Junauda Petrus | |
Birth Place: | Minneapolis, Minnesota, U.S. |
Occupation: | Author, filmmaker |
Genre: | Young adult fiction |
Subjects: | --> |
Spouse: | Ngowo Nasah |
Awards: | Coretta Scott King Honor Award (2020) |
Junauda Juanita Petrus-Nasah is an American author, filmmaker, performance artist, and "pleasure activist". Her debut novel, The Stars and the Blackness Between Them, was a winner of a Coretta Scott King Honor Award.
Petrus was born on Dakota land in Minneapolis, Minnesota. She is of Afro-Caribbean descent. Her mother was born in Trinidad and her father in US Virgin Islands and later moved to Minnesota. She was one of four daughters born to her mother and father; her father has a total of eleven children from five mothers.
As a child, Petrus wanted to be an astronaut and enjoyed reading V. C. Andrews, Maya Angelou, Langston Hughes, Anne Rice, and Alice Walker.
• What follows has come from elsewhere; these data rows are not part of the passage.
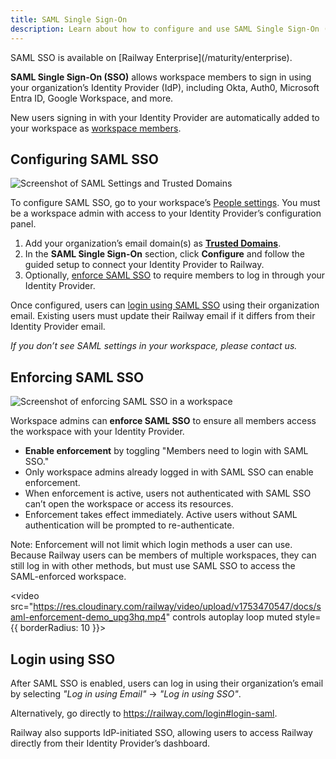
 ```yaml
---
title: SAML Single Sign-On
description: Learn about how to configure and use SAML Single Sign-On (SSO) for your Railway workspace.
---
```


<Banner variant="info">
SAML SSO is available on [Railway Enterprise](/maturity/enterprise).
</Banner>

**SAML Single Sign-On (SSO)** allows workspace members to sign in using your organization’s Identity Provider (IdP), including Okta, Auth0, Microsoft Entra ID, Google Workspace, and more.

New users signing in with your Identity Provider are automatically added to your workspace as [workspace members](/reference/teams#managing-workspaces).

## Configuring SAML SSO

<Image src="https://res.cloudinary.com/railway/image/upload/v1743471483/docs/saml-settings_zig2cw.png"
alt="Screenshot of SAML Settings and Trusted Domains"
layout="responsive"
width={1782} height={1660} quality={80} />

To configure SAML SSO, go to your workspace’s <a href="https://railway.com/workspace/people" target="_blank">People settings</a>. You must be a workspace admin with access to your Identity Provider’s configuration panel.

1. Add your organization’s email domain(s) as [**Trusted Domains**](/reference/teams#trusted-domains).
2. In the **SAML Single Sign-On** section, click **Configure** and follow the guided setup to connect your Identity Provider to Railway.
3. Optionally, [enforce SAML SSO](#enforcing-saml-sso) to require members to log in through your Identity Provider.

Once configured, users can [login using SAML SSO](#login-using-sso) using their organization email. Existing users must update their Railway email if it differs from their Identity Provider email.

_If you don’t see SAML settings in your workspace, please contact us._

## Enforcing SAML SSO

<Image src="https://res.cloudinary.com/railway/image/upload/v1743471483/docs/enforce-saml_m0jqgn.png"
alt="Screenshot of enforcing SAML SSO in a workspace"
layout="responsive"
width={1878} height={820} quality={80} />

Workspace admins can **enforce SAML SSO** to ensure all members access the workspace with your Identity Provider.

- **Enable enforcement** by toggling "Members need to login with SAML SSO."
- Only workspace admins already logged in with SAML SSO can enable enforcement.
- When enforcement is active, users not authenticated with SAML SSO can’t open the workspace or access its resources.
- Enforcement takes effect immediately. Active users without SAML authentication will be prompted to re-authenticate.

Note: Enforcement will not limit which login methods a user can use. Because Railway users can be members of multiple workspaces, they can still log in with other methods, but must use SAML SSO to access the SAML-enforced workspace.

<video src="https://res.cloudinary.com/railway/video/upload/v1753470547/docs/saml-enforcement-demo_upg3hq.mp4" controls autoplay loop muted style={{ borderRadius: 10 }}></video>

## Login using SSO

After SAML SSO is enabled, users can log in using their organization’s email by selecting _"Log in using Email"_ → _"Log in using SSO"_.

Alternatively, go directly to https://railway.com/login#login-saml.

Railway also supports IdP-initiated SSO, allowing users to access Railway directly from their Identity Provider’s dashboard.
She came out as gay to her family at age 30 and met her wife, a native of Cameroon, four years later.
Petrus' piece There Are Other Worlds was performed at Intermedia Arts in 2015. She and Erik Ehn co-wrote Queen, which was performed at In the Heart of the Beast Puppet and Mask Theatre in 2016. Queen was partly inspired by Petrus' 2015 poem "Could we please give the police departments to the grandmothers?" This poem was contributed to the anthology How I Resist: Activism and Hope for a New Generation by Maureen Johnson, which was released in 2018. A picture book based on the poem, titled Can We Please Give the Police Department to the Grandmothers?, was released in 2023.
Her 2019 novel, The Stars and the Blackness Between Them, is a coming of age story of two 16-year-old queer black girls in Minneapolis. In February 2021, Petrus announced that she was working on a film adaptation of the novel.
In the wake of the murder of George Floyd, Petrus wrote a short prose piece entitled "Sweetness for George".
Petrus' works incorporate themes such as black diasporic futurism, female friendships, queerness, black community, identity, and healing. She is inspired by her mother, Al Green, nature, and women.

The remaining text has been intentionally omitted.